Report all lines in the records that hold the string "deps".
================================
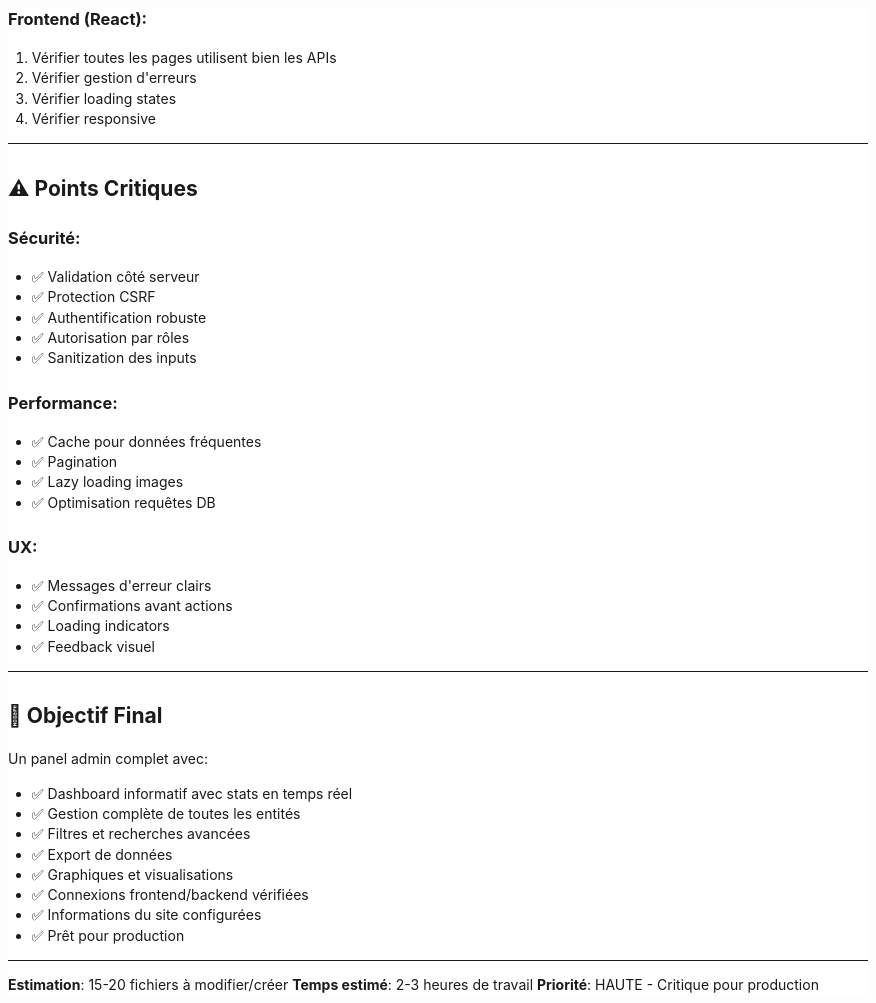 ### Frontend (React):
1. Vérifier toutes les pages utilisent bien les APIs
2. Vérifier gestion d'erreurs
3. Vérifier loading states
4. Vérifier responsive

---

## ⚠️ Points Critiques

### Sécurité:
- ✅ Validation côté serveur
- ✅ Protection CSRF
- ✅ Authentification robuste
- ✅ Autorisation par rôles
- ✅ Sanitization des inputs

### Performance:
- ✅ Cache pour données fréquentes
- ✅ Pagination
- ✅ Lazy loading images
- ✅ Optimisation requêtes DB

### UX:
- ✅ Messages d'erreur clairs
- ✅ Confirmations avant actions
- ✅ Loading indicators
- ✅ Feedback visuel

---

## 🎯 Objectif Final

Un panel admin complet avec:
- ✅ Dashboard informatif avec stats en temps réel
- ✅ Gestion complète de toutes les entités
- ✅ Filtres et recherches avancées
- ✅ Export de données
- ✅ Graphiques et visualisations
- ✅ Connexions frontend/backend vérifiées
- ✅ Informations du site configurées
- ✅ Prêt pour production

---

**Estimation**: 15-20 fichiers à modifier/créer
**Temps estimé**: 2-3 heures de travail
**Priorité**: HAUTE - Critique pour production
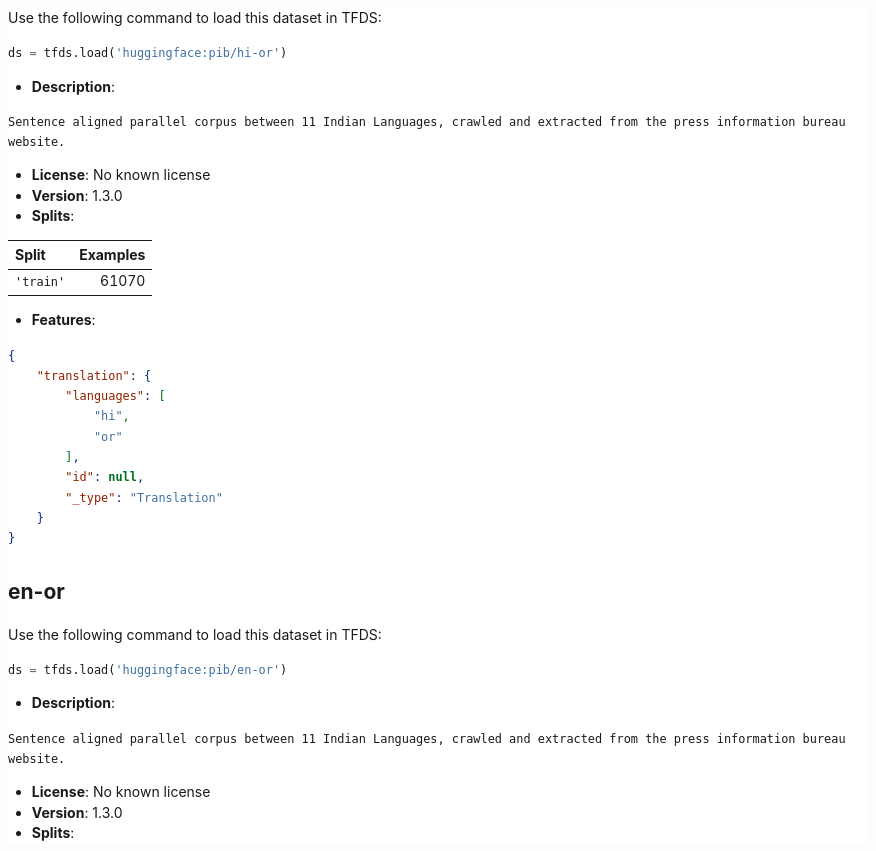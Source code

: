 
Use the following command to load this dataset in TFDS:

```python
ds = tfds.load('huggingface:pib/hi-or')
```

*   **Description**:

```
Sentence aligned parallel corpus between 11 Indian Languages, crawled and extracted from the press information bureau
website.
```

*   **License**: No known license
*   **Version**: 1.3.0
*   **Splits**:

Split  | Examples
:----- | -------:
`'train'` | 61070

*   **Features**:

```json
{
    "translation": {
        "languages": [
            "hi",
            "or"
        ],
        "id": null,
        "_type": "Translation"
    }
}
```



## en-or


Use the following command to load this dataset in TFDS:

```python
ds = tfds.load('huggingface:pib/en-or')
```

*   **Description**:

```
Sentence aligned parallel corpus between 11 Indian Languages, crawled and extracted from the press information bureau
website.
```

*   **License**: No known license
*   **Version**: 1.3.0
*   **Splits**:
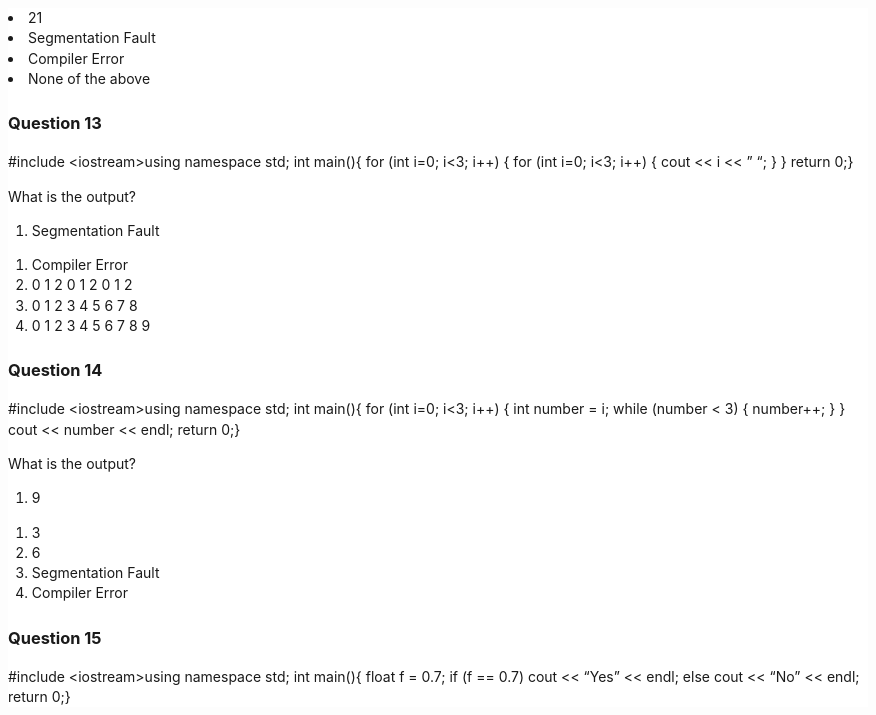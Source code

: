  <li>21</li>

 <li>Segmentation Fault</li>

 <li>Compiler Error</li>

 <li>None of the above</li>

</ol>

<h3>Question 13</h3>

#include &lt;iostream&gt;using namespace std; int main(){    for (int i=0; i&lt;3; i++)    {        for (int i=0; i&lt;3; i++)        {            cout &lt;&lt; i &lt;&lt; ” “;        }    }    return 0;}

What is the output?

<ol>

 <li>Segmentation Fault</li>

</ol>

<ol>

 <li>Compiler Error</li>

 <li>0 1 2 0 1 2 0 1 2</li>

 <li>0 1 2 3 4 5 6 7 8</li>

 <li>0 1 2 3 4 5 6 7 8 9</li>

</ol>

<h3>Question 14</h3>

#include &lt;iostream&gt;using namespace std; int main(){    for (int i=0; i&lt;3; i++)    {        int number = i;        while (number &lt; 3)        {            number++;        }    }    cout &lt;&lt; number &lt;&lt; endl;    return 0;}

What is the output?

<ol>

 <li>9</li>

</ol>

<ol>

 <li>3</li>

 <li>6</li>

 <li>Segmentation Fault</li>

 <li>Compiler Error</li>

</ol>

<h3>Question 15</h3>

#include &lt;iostream&gt;using namespace std; int main(){    float f = 0.7;    if (f == 0.7)        cout &lt;&lt; “Yes” &lt;&lt; endl;    else        cout &lt;&lt; “No” &lt;&lt; endl;    return 0;}
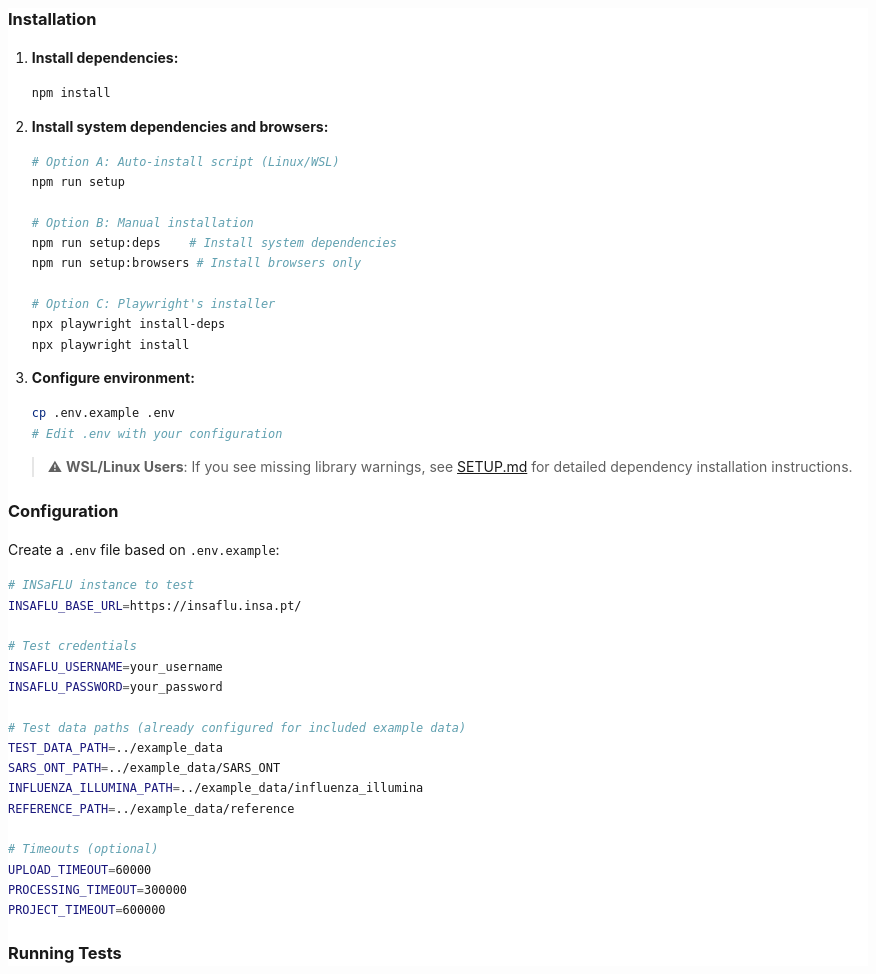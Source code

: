 ### Installation

1. **Install dependencies:**
   ```bash
   npm install
   ```

2. **Install system dependencies and browsers:**
   ```bash
   # Option A: Auto-install script (Linux/WSL)
   npm run setup

   # Option B: Manual installation
   npm run setup:deps    # Install system dependencies
   npm run setup:browsers # Install browsers only

   # Option C: Playwright's installer
   npx playwright install-deps
   npx playwright install
   ```

3. **Configure environment:**
   ```bash
   cp .env.example .env
   # Edit .env with your configuration
   ```

> ⚠️ **WSL/Linux Users**: If you see missing library warnings, see [SETUP.md](./SETUP.md) for detailed dependency installation instructions.

### Configuration

Create a `.env` file based on `.env.example`:

```bash
# INSaFLU instance to test
INSAFLU_BASE_URL=https://insaflu.insa.pt/

# Test credentials
INSAFLU_USERNAME=your_username
INSAFLU_PASSWORD=your_password

# Test data paths (already configured for included example data)
TEST_DATA_PATH=../example_data
SARS_ONT_PATH=../example_data/SARS_ONT
INFLUENZA_ILLUMINA_PATH=../example_data/influenza_illumina
REFERENCE_PATH=../example_data/reference

# Timeouts (optional)
UPLOAD_TIMEOUT=60000
PROCESSING_TIMEOUT=300000
PROJECT_TIMEOUT=600000
```

### Running Tests

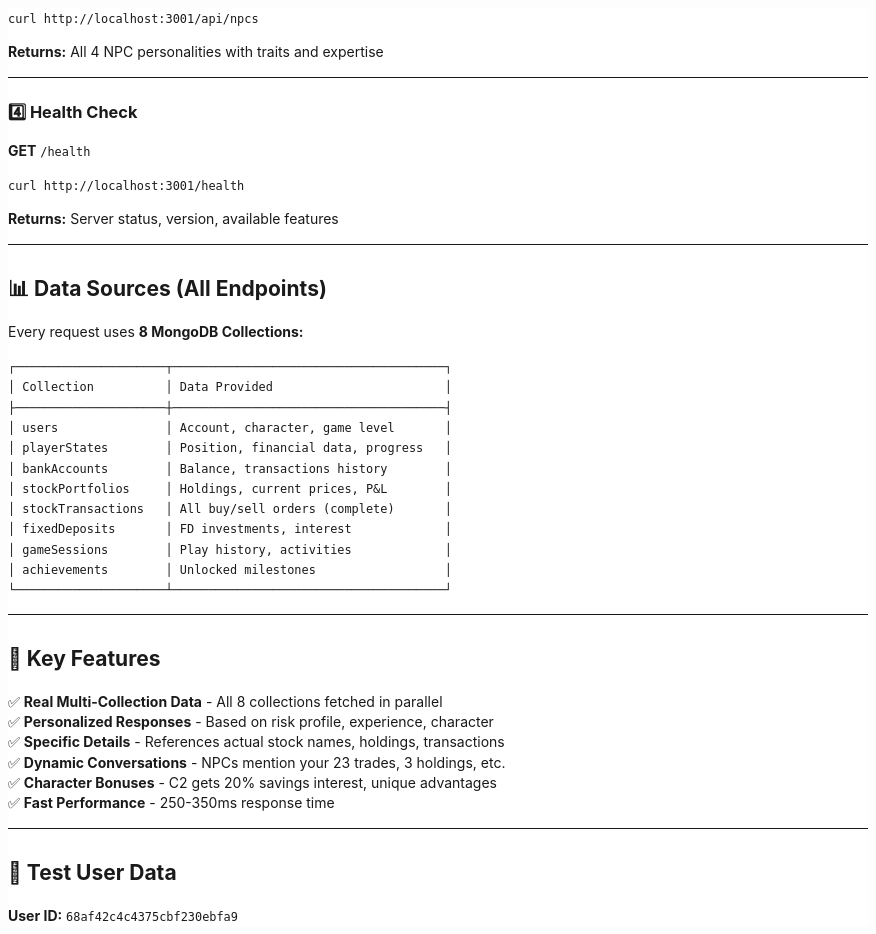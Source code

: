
```bash
curl http://localhost:3001/api/npcs
```

**Returns:** All 4 NPC personalities with traits and expertise

---

### 4️⃣ Health Check
**GET** `/health`

```bash
curl http://localhost:3001/health
```

**Returns:** Server status, version, available features

---

## 📊 Data Sources (All Endpoints)

Every request uses **8 MongoDB Collections:**

```
┌─────────────────────┬──────────────────────────────────────┐
│ Collection          │ Data Provided                        │
├─────────────────────┼──────────────────────────────────────┤
│ users               │ Account, character, game level       │
│ playerStates        │ Position, financial data, progress   │
│ bankAccounts        │ Balance, transactions history        │
│ stockPortfolios     │ Holdings, current prices, P&L        │
│ stockTransactions   │ All buy/sell orders (complete)       │
│ fixedDeposits       │ FD investments, interest             │
│ gameSessions        │ Play history, activities             │
│ achievements        │ Unlocked milestones                  │
└─────────────────────┴──────────────────────────────────────┘
```

---

## 🎯 Key Features

✅ **Real Multi-Collection Data** - All 8 collections fetched in parallel  
✅ **Personalized Responses** - Based on risk profile, experience, character  
✅ **Specific Details** - References actual stock names, holdings, transactions  
✅ **Dynamic Conversations** - NPCs mention your 23 trades, 3 holdings, etc.  
✅ **Character Bonuses** - C2 gets 20% savings interest, unique advantages  
✅ **Fast Performance** - 250-350ms response time  

---

## 🧪 Test User Data

**User ID:** `68af42c4c4375cbf230ebfa9`
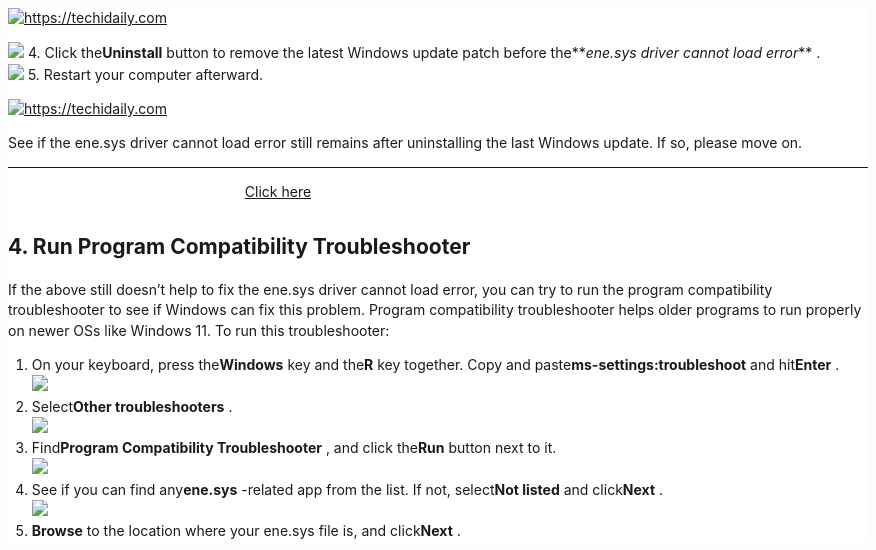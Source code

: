 
<a href="https://aligracehair.sjv.io/c/5597632/1948881/19272" target="_top" id="1948881">
  <img src="//a.impactradius-go.com/display-ad/19272-1948881" border="0" alt="https://techidaily.com" width="728" height="90"/>
</a>
<img height="0" width="0" src="https://aligracehair.sjv.io/i/5597632/1948881/19272" style="position:absolute;visibility:hidden;" border="0" />


![](https://images.drivereasy.com/wp-content/uploads/2023/11/image-40.png)
4. Click the**Uninstall** button to remove the latest Windows update patch before the**_ene.sys driver cannot load error_** .  
![](https://images.drivereasy.com/wp-content/uploads/2023/11/image-41.png)
5. Restart your computer afterward.


<a href="https://review-au.sjv.io/c/5597632/2098700/14409" target="_top" id="2098700">
  <img src="//a.impactradius-go.com/display-ad/14409-2098700" border="0" alt="https://techidaily.com" width="160" height="90"/>
</a>
<img height="0" width="0" src="https://review-au.sjv.io/i/5597632/2098700/14409" style="position:absolute;visibility:hidden;" border="0" />


 See if the ene.sys driver cannot load error still remains after uninstalling the last Windows update. If so, please move on.

---


<span id="1424528">
					<video width="864" height="1536" style="cursor:pointer"
           poster="//a.impactradius-go.com/display-clicktoplayimage/1424528.png"
           onclick="if(!this.playClicked){this.play();this.setAttribute('controls',true);this.playClicked=true;}">
	   <source src="//a.impactradius-go.com/display-ad/16446-1424528">
	   <img src="//a.impactradius-go.com/display-clicktoplayimage/1424528.png" style="border: none; height: 100%; width: 100%; object-fit: contain">
	</video>
	<div style="width:540px;text-align:center"><a href="javascript:window.open(decodeURIComponent('https%3A%2F%2Flaganoo.pxf.io%2Fc%2F5597632%2F1424528%2F16446'), '_blank');void(0);">Click here</a></div>
</span>
<img height="0" width="0" src="https://imp.pxf.io/i/5597632/1424528/16446" style="position:absolute;visibility:hidden;" border="0" />


## 4\. Run Program Compatibility Troubleshooter

 If the above still doesn’t help to fix the ene.sys driver cannot load error, you can try to run the program compatibility troubleshooter to see if Windows can fix this problem. Program compatibility troubleshooter helps older programs to run properly on newer OSs like Windows 11\. To run this troubleshooter:

1. On your keyboard, press the**Windows** key and the**R** key together. Copy and paste**ms-settings:troubleshoot** and hit**Enter** .  
![](https://images.drivereasy.com/wp-content/uploads/2023/11/image-42.png)
2. Select**Other troubleshooters** .  
![](https://images.drivereasy.com/wp-content/uploads/2023/11/image-43.png)
3. Find**Program Compatibility Troubleshooter** , and click the**Run** button next to it.  
![](https://images.drivereasy.com/wp-content/uploads/2023/11/image-44.png)
4. See if you can find any**ene.sys** \-related app from the list. If not, select**Not listed** and click**Next** .  
![](https://images.drivereasy.com/wp-content/uploads/2023/11/image-45.png)
5. **Browse** to the location where your ene.sys file is, and click**Next** .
================================
→ Your solution:
   npm run setup:deps    # Install system dependencies
   npx playwright install-deps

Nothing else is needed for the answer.